Maybe, but they don't need to be the PKs. And you only need some 128bit number at all if you want one generator not to be able to guess the others' numbers, like if clients are generating them.
Primary Key serves to uniquely identify the row. This is used to reference the tow in other tables. (So the Invoice table contains the Primary Key value for the customer.)
The Clustered key describes the physical sort order on the disk. Clustering on your most common search improves performance for that search. Searching on other criteria becomes equally slow.
So, it's really common to search through invoices by date. So a date key is ideal for a clustered index on that table. Looking up all invoices for a date range is faster than all invoices by, say, customer.
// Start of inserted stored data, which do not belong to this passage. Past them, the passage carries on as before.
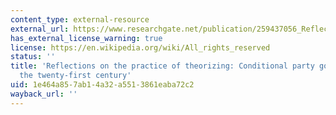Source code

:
 ```yaml
---
content_type: external-resource
external_url: https://www.researchgate.net/publication/259437056_Reflections_on_the_Practice_of_Theorizing_Conditional_Party_Government_in_the_Twenty-First_Century
has_external_license_warning: true
license: https://en.wikipedia.org/wiki/All_rights_reserved
status: ''
title: 'Reflections on the practice of theorizing: Conditional party government in
  the twenty-first century'
uid: 1e464a85-7ab1-4a32-a551-3861eaba72c2
wayback_url: ''
---
```

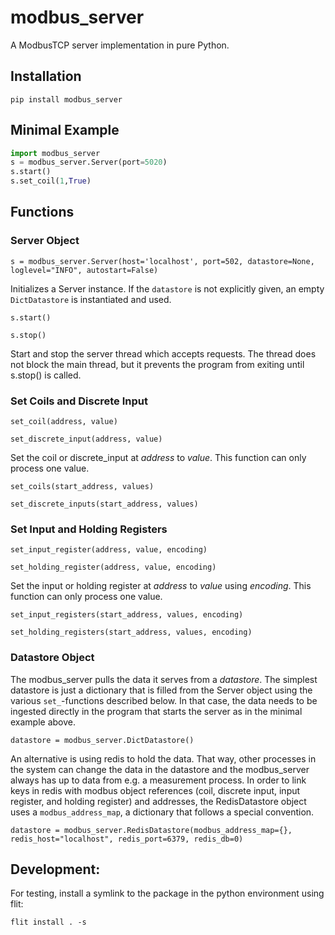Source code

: # modbus_server
A ModbusTCP server implementation in pure Python.

## Installation
```shell
pip install modbus_server
```

## Minimal Example
```python
import modbus_server
s = modbus_server.Server(port=5020)
s.start()
s.set_coil(1,True)
```

## Functions
### Server Object
`s = modbus_server.Server(host='localhost', port=502, datastore=None, loglevel="INFO", autostart=False)`

Initializes a Server instance. If the `datastore` is not explicitly given, an empty `DictDatastore` is instantiated and used.

`s.start()`

`s.stop()`

Start and stop the server thread which accepts requests. The thread does not block the main thread, but it prevents the program from exiting until s.stop() is called.

### Set Coils and Discrete Input
`set_coil(address, value)`

`set_discrete_input(address, value)`

Set the coil or discrete_input at _address_ to _value_. This function can only process one value.

`set_coils(start_address, values)`

`set_discrete_inputs(start_address, values)`

### Set Input and Holding Registers
`set_input_register(address, value, encoding)`

`set_holding_register(address, value, encoding)`

Set the input or holding register at _address_ to _value_ using _encoding_. This function can only process one value.

`set_input_registers(start_address, values, encoding)`

`set_holding_registers(start_address, values, encoding)`

### Datastore Object
The modbus_server pulls the data it serves from a _datastore_. The simplest datastore is just a dictionary that is filled from the Server object using the various `set_`-functions described below. In that case, the data needs to be ingested directly in the program that starts the server as in the minimal example above.

`datastore = modbus_server.DictDatastore()`

An alternative is using redis to hold the data. That way, other processes in the system can change the data in the datastore and the modbus_server always has up to data from e.g. a measurement process. In order to link keys in redis with modbus object references (coil, discrete input, input register, and holding register) and addresses, the RedisDatastore object uses a `modbus_address_map`, a dictionary that follows a special convention.

`datastore = modbus_server.RedisDatastore(modbus_address_map={}, redis_host="localhost", redis_port=6379, redis_db=0)`

## Development:
For testing, install a symlink to the package in the python environment using flit:
```shell
flit install . -s
```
Clustering the customer or employee table by date though isn't great, I don't want to often see my employees on take-on order.
We teach Primary Keys at Uni, but in my era anyway they didn't put the same emphasis on selecting a correct clustered key. So I feel like people tend to assume the Primary Key is also the clustered key.
I'm used to Postgres, which doesn't have clustered key. If this is MySQL and you're using a clustered key, pkey is still how you'd identify rows in foreign keys etc, so I think the same advice of bigserial pkey applies.
We learned using natural pkeys in college, which in practice burned me enough that I'll never do it anymore. I just set some uniqueness constraints.